It's safe to say Nintendo might be the teensiest bit backwards in some respects. But since they don't chase down fads immediately, any attempt of theirs to hone in on a popular trend usually comes with a higher degree of thoughtfulness. (Well, if you excuse those Amiibo shortages--and you probably won't.)
I'll admit, I had absolutely no interest in free-to-play games until Rusty's Real Deal Baseball came along--check out my 3DS now, and you'll see that I've unlocked every piece of content over the past year with my hard-earned dollars. And while I'm not quite as averse to competitive shooters, Nintendo's entry into this space isn't exactly striking while the iron's hot--it's more like striking while the iron's stone-cold and discarded. Close to two decades ago, this certainly wasn't the case when Goldeneye 007 served as a multiplayer staple and one of the Nintendo 64's biggest highlights, but the company never successfully recaptured this phenomenon over the passing generations. Splatoon isn't really in the position to reach the same level of living room ubiquity, but Nintendo's stab at competitive shooters gives this familiar experience a charming personality that's uniquely theirs.
While Splatoon sells itself primarily as a multiplayer experience, a recent hands-on session I had with the game focused on its single player component, which makes up a smaller (but not insignificant) part of the experience. Instead of taking place in the standard arenas, these solo adventures unfold via platforming levels that play out like Super Mario Sunshine. From my experience, these short-burst (roughly 5-10 minute) levels are designed to both train you for multiplayer, and to challenge you with tasks that wouldn't really make sense in a competitive context.
These tiny chunks of Splatoon exist in their own bubble outside the multiplayer component, which means the progress you make in them won't benefit your competitive-focused character in any way. You could view this content as a way for Nintendo to make Splatoon an easier sell, but the portions I played offered a lot of inventiveness, and even if they stuck me with the most basic weapon, I slowly learned how to approach its collection of slimy foes to make their inky demises more efficient. (There's even a humanoid enemy that tries its best to feel like it's being controlled by an actual human--sort of like the CPU invaders in Dark Souls.)
Of course, the biggest draw for single-player Splatoon comes in how this mode interacts with its three Amiibo figures, due to ship alongside the game--and hopefully, in high quantities. Readers of USgamer know I've been a little down on Amiibos, but Splatoon's use of them feels like Nintendo's best attempt to make these accessories worthwhile. Yes, you get the standard alternate costumes a la Mario Kart 8, but each figurine unlocks 20 unique challenge levels--a healthy amount of content, even if it happens to be hiding on the disc.

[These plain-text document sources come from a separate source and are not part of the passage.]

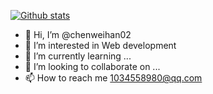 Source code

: [![Github stats](https://github-readme-stats.vercel.app/api?username=chenweihan02&show_icons=true&include_all_commits=true)](https://github.com/chenweihan02/github-readme-stats)


- 👋 Hi, I’m @chenweihan02
- 👀 I’m interested in Web development
- 🌱 I’m currently learning ...
- 💞️ I’m looking to collaborate on ...
- 📫 How to reach me 1034558980@qq.com

<!---
chenweihan02/chenweihan02 is a ✨ special ✨ repository because its `README.md` (this file) appears on your GitHub profile.
You can click the Preview link to take a look at your changes.
--->
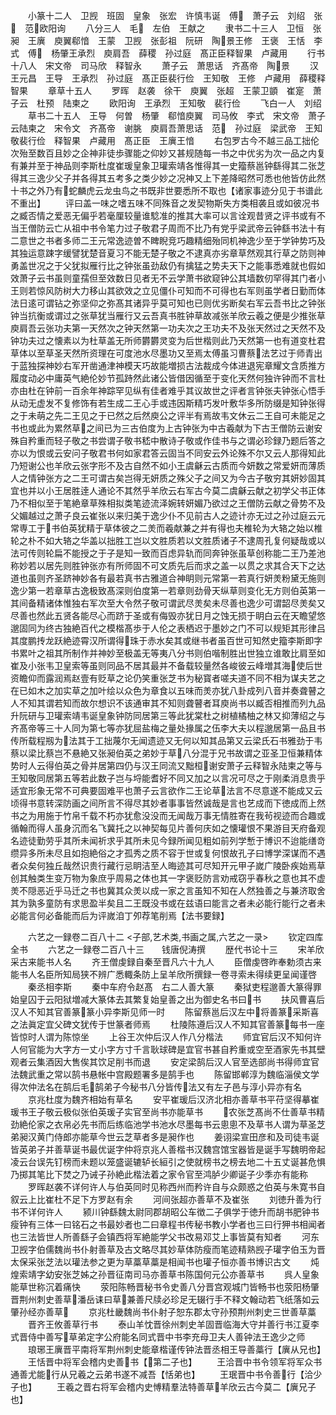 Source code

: <!-- { "loadSidebar": true } -->
　　小篆十二人　卫觊　班固　皇象　张宏　许慎韦诞　傅　萧子云　刘绍　张　范欧阳询
　　八分三人　毛　左伯　王献之
　　隶书二十三人　卫恒　张昶　王廙　庾翼郗愔　王蒙　卫觊　张彭祖　阮研　陶景王修　王褒　王恬　李式　傅　杨肇王承烈　庾肩吾　薛稷　孙过庭　髙正臣释智果　卢藏用
　　行书十八人　宋文帝　司马欣　释智永
　　萧子云　萧思话　齐髙帝　陶景
　　汉王元昌　王导　王承烈　孙过庭　髙正臣裴行俭　王知敬　王修　卢藏用　薛稷释智果
　　章草十五人
　　罗晖　赵袭　徐干　庾翼　张超　王蒙卫顗　崔寔　萧子云　杜预　陆柬之
　　欧阳询　王承烈　王知敬　裴行俭
　　飞白一人　刘绍
　　草书二十五人　王导　何曽　杨肇　郗愔庾翼　司马攸　李式　宋文帝　萧子云陆柬之　宋令文　齐髙帝　谢朓　庾肩吾萧思话　范　孙过庭　梁武帝　王知敬裴行俭　释智果　卢藏用　髙正臣　王廙王愔
　　右包罗古今不越三品工拙伦次殆至数百且妙之企神非徒歩骤能之仰妙又甚规随每一书之中优劣为次一品之内复有兼并至于神品则李斯杜度崔瑗皇象卫瓘索靖各惟得其一史籀蔡邕钟繇得其二张芝得其三逸少父子并各得其五考多之类少妙之况神又上下差降昭然可悉也他皆仿此然十书之外乃有蛇麟虎云龙虫鸟之书既非世要悉所不取也【诸家事迹分见于书谱此不重出】
　　评曰盖一味之嗜五味不同殊音之发契物斯失方类相袭且或如彼况书之臧否情之爱恶无偏乎若毫厘较量谁騐准的推其大率可以言诠观昔贤之评书或有不当王僧防云亡从祖中书令笔力过子敬君子周而不比乃有党乎梁武帝云钟繇书法十有二意世之书者多师二王元常逸迹曽不睥睨竞巧趣精细殆同机神逸少至于学钟势巧及其独运意踈字缓譬犹楚音夏习不能无楚子敬之不逮真亦劣章草然观其行草之防则神勇盖世况之于父犹拟雁行比之钟张虽劲敌仍有擒猛之势夫天下之能事悉难就也假如效萧子云书虽则童孺但至效数日见者无不云学萧书欲窥钟公其墙数仞罕得其门者小王则若惊风防树大力移山其欲效之立见僵仆可知而不可得也右军则虽学者日勤而体法日逺可谓钻之弥坚仰之弥髙其诸异乎莫可知也已则优劣断矣右军云吾书比之钟张钟当抗衡或谓过之张草犹当雁行又云吾真书胜钟草故减张羊欣云羲之便是少推张草庾肩吾云张功夫第一天然次之钟天然第一功夫次之王功夫不及张天然过之天然不及钟功夫过之懐素以为杜草盖无所师欝欝灵变为后世楷则此乃天然第一也有道变杜君草体以至草圣天然所资理在可度池水尽墨功又至焉太傅虽习曹蔡法艺过于师青出于蓝独探神妙右军开凿通津神模天巧故能増损古法裁成今体进退宪章耀文含质推方履度动必中庸英气絶伦妙节孤跱然此诸公皆借因循至于变化天然何独许钟而不言杜亦由杜在钟前一百余年神踪罕见纵有佳者难乎其议故世之评者言钟张夫钟张心悟手从动无虚发不复修饰有若生成二王心手或违因斯精巧发叶敷华多所防缀是知钟张得之于未萌之先二王见之于已然之后然庾公之评半有焉故韦文休云二王自可未能足之书也或此为累然草之间已为三古伯度为上古钟张为中古羲献为下古王僧防云谢安殊自矜重而轻子敬之书尝谓子敬书嵇中散诗子敬或作佳书与之谓必珍録乃题后答之亦以为恨或云安问子敬君书何如家君答云固当不同安云外论殊不尔又云人那得知此乃短谢公也羊欣云张字形不及古自然不如小王虞龢云古质而今妍数之常爱妍而薄质人之情钟张方之二王可谓古矣岂得无妍质之殊父子之间又为今古子敬穷其妍妙固其宜也并以小王居胜逹人通论不其然乎羊欣云右军古今莫二虞龢云献之初学父书正体乃不相似至于笔絶章草殊相拟类笔迹流泽婉转妍媚乃欲过之王僧防云献之骨势不及父媚越过之萧子良云崔张以来归美于逸少仆不见前古人之迹计亦无过之孙过庭云元常専工于书伯英犹精于草体彼之二羙而羲献兼之并有得也夫椎轮为大辂之始以椎轮之朴不如大辂之华盖以拙胜工岂以文胜质若以文胜质诸子不逮周孔复何疑哉或以法可传则轮扁不能授之于子是知一致而百虑异轨而同奔钟张虽草创称能二王乃差池称妙若以居先则胜钟张亦有所师固不可文质先后而求之盖一以贯之求其合天下之达道也虽则齐圣跻神妙各有最若真书古雅道合神眀则元常第一若真行妍羙粉黛无施则逸少第一若章草古逸极致髙深则伯度第一若章则劲骨天纵草则变化无方则伯英第一其间备精诸体惟独右军次至大令然子敬可谓武尽羙矣未尽善也逸少可谓韶尽羙矣又尽善也然此五贤各能尽心而跻于圣或有侮毁亦犹日月之蚀无损于眀白云在天瞻望悠邈固同为终古独絶百代之模楷髙歩于人伦之表栖迟于墨妙之门不可以规矩其形律吕其度鹏抟龙跃絶迹霄汉所谓得珠于赤水矣其或继书者虽百世可知然史籀李斯即字书累叶之祖其所制作并神妙至极盖无等夷八分书则伯喈制胜出世独立谁敢比肩至如崔及小张韦卫皇索等虽则同品不居其最并不备载较量然各峻彼云峰増其海使后世资瞻仰而露润焉赵壹有贬草之论仍笑重张芝书为秘寳者嗟夫道不同不相为谋夫艺之在已如木之加实草之加叶绘以众色为章食以五味而羙亦犹八卦成列八音并奏聋瞽之人不知其谓若知而故尔想识不该通审其不知则聋瞽者耳庾尚书以臧否相推而列九品升阮研与卫瓘索靖韦诞皇象钟防同居第三等此犹棠杜之树植橘柚之林又抑薄绍之与齐髙帝等三十人同为第七等亦犹屈盐梅之量处掾属之伍李大夫以程邈居第一品且书传所载程剏为法其于工拙蔑尔无闻遗迹又无何以知其品第又云梁氏石书雅劲于韦蔡以梁比蔡岂不悬絶又张昶伯英之弟妙于草八分混于兄书故谓之亚圣卫恒兼精体势时人云得伯英之骨并居第四仍与汉王同流又黜桓谢安萧子云释智永陆柬之等与王知敬同居第五等若此数子岂与埒能耆好不同又加之以言况可尽之于刚柔消息贵乎适宜形象无常不可典要固难平也萧子云言欲作二王论草法言不尽意遂不能成又云顷得书意转深防画之间所言不得尽其妙者事事皆然诚哉是言也艺成而下徳成而上然书之为用施于竹帛千载不朽亦犹愈没没而无闻哉万事无情胜寄在我茍视迹而合趣或循翰而得人虽身沉而名飞冀托之以神契每见片善何庆如之懐瓘恨不果游目天府备观名迹徒勤劳乎其所未闻祈求乎其所未见今録所闻见粗如前列学慙于博识不迨能缮竒缵异多所未尽且如抱絶俗之才孤秀之质不容于世或复何恨故孔子曰博学深谋而不遇者众矣何独丘哉然识贵行藏行忌眀洁至人晦迹其可尽知开元甲子嵗广陵卧疾始焉草创其触类生变万物为象庶乎周易之体也其一字褒贬防言劝戒窃乎春秋之意也其不虚羙不隠恶近乎马迁之书也冀其众羙以成一家之言虽知不知在人然独善之与兼济取舍其为孰多童防有求思盈半矣且二王既没书或在兹语曰能言之者未必能行能行之者未必能言何必备能而后为评嵗洎丁夘荐笔削焉【法书要録】







　　六艺之一録卷二百八十二
<子部,艺术类,书画之属,六艺之一录>
　　钦定四库全书
　　六艺之一録卷二百八十三　　钱唐倪涛撰
　　歴代书论十三
　　宋羊欣采古来能书人名
　　齐王僧虔録自秦至晋凡六十九人
　　臣僧虔啓昨奉勅须古来能书人名臣所知局狭不辨广悉輙条防上呈羊欣所撰録一卷寻索未得续更呈闻谨啓
　　秦丞相李斯
　　秦中车府令赵髙　右二人善大篆
　　秦狱吏程邈善大篆得罪始皇囚于云阳狱増减大篆体去其繁复始皇善之出为御史名书曰书
　　扶风曹喜后汉人不知其官善篆篆小异李斯见师一时
　　陈留蔡邕后汉左中将善篆采斯喜之法眞定宜父碑文犹传于世篆者师焉
　　杜陵陈遵后汉人不知其官善篆每书一座皆惊时人谓为陈惊坐
　　上谷王次仲后汉人作八分楷法
　　师宜官后汉不知何许人何官能为大字方一丈小字方寸千言耿球碑是宜官书甚自矜重或空至酒家先书其壁观者云集酒因大售俟其饮足削书而退
　　安定梁鹄后汉人官至选部尚书得师宜官法魏武重之常以鹄书悬帐中宫殿题署多是鹄手也
　　陈留邯郸淳为魏临淄侯文学得次仲法名在鹄后毛鹄弟子今秘书八分皆传法又有左子邑与淳小异亦有名
　　京兆杜度为魏齐相始有草名
　　安平崔瑗后汉济北相亦善草书平苻坚得摹崔瑗书王子敬云极似张伯英瑗子实官至尚书亦能草书
　　农张芝髙尚不仕善草书精劲絶伦家之衣帛必先书而后练临池学书池水尽墨每书云悤悤不及草书人谓为草圣芝弟昶汉黄门侍郎亦能草今世云芝草者多是昶作也
　　姜诩梁宣田彦和及司徒韦诞皆英弟子并善草诞书最优诞字仲将京兆人善楷书汉魏宫馆宝器皆是诞手写魏明帝起凌云台误先钉榜而未题以笼盛诞辘轳长絙引之使就榜书之榜去地二十五丈诞甚危惧乃掷其笔比下焚之乃诫子孙絶此楷法着之家令官至鸿胪少卿诞子少季亦有能称
　　罗晖赵袭不详何许人与伯英同时见称西州而矜许自与众颇惑之伯英与朱寛书自叙云上比崔杜不足下方罗赵有余
　　河间张超亦善草不及崔张
　　刘徳升善为行书不详何许人
　　颍川钟繇魏太尉同郡胡昭公车徴二子俱学于徳升而胡书肥钟书瘦钟有三体一曰铭石之书最妙者也二曰章程书传秘书教小学者也三曰行狎书相闻者也三法皆世人所善繇子会镇西将军絶能学父书改易邓艾上事皆莫有知者
　　河东卫觊字伯儒魏尚书仆射善草及古文略尽其妙草体防瘦而笔迹精熟觊子瓘字伯玉为晋太保采张芝法以瓘法参之更为草藁草藁是相闻书也瓘子恒亦善书博识古文
　　炖煌索靖字幼安张芝姊之孙晋征南司马亦善草书陈国何元公亦善草书
　　呉人皇象能草世称沉着痛快
　　荥阳陈畅晋秘书令史善八分晋宫观城门皆畅书也荥阳杨肇晋荆州刺史善草潘岳诔曰草兼善尺牍必珍足无辍行手不释文翰动若飞纸落如云肇孙经亦善草
　　京兆杜畿魏尚书仆射子恕东郡太守孙预荆州刺史三世善草藁
　　晋齐王攸善草行书
　　泰山羊忱晋徐州刺史羊固晋临海大守并善行书江夏李式晋侍中善写草弟定字公府能名同式晋中书李充母卫夫人善钟法王逸少之师
　　琅琊王廙晋平南将军荆州刺史能章楷谨传钟法晋丞相王导善藁行【廙从兄也】
　　王恬晋中将军会稽内史善书【第二子也】
　　王洽晋中书令领军将军众书通善尤能行从兄羲之云弟书遂不减吾【恬弟也】
　　王珉晋中书令善行【洽少子也】
　　王羲之晋右将军会稽内史愽精羣法特善草羊欣云古今莫二【廙兄子也】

Each of these levels acts as an alternative version of a single-player stage (which you have to clear before attempting the remix) that forces players to use a weapon other than the solo standard. One of them, for example, dropped Splatoon's version of a sniper rifle in my hands, making long-range attacks a breeze, but short-range ones a lot more difficult. Granted, these challenges might not make for the most ambitious Amiibo-based DLC, but regardless, I'd much rather have more game than a fancy new skin for my character.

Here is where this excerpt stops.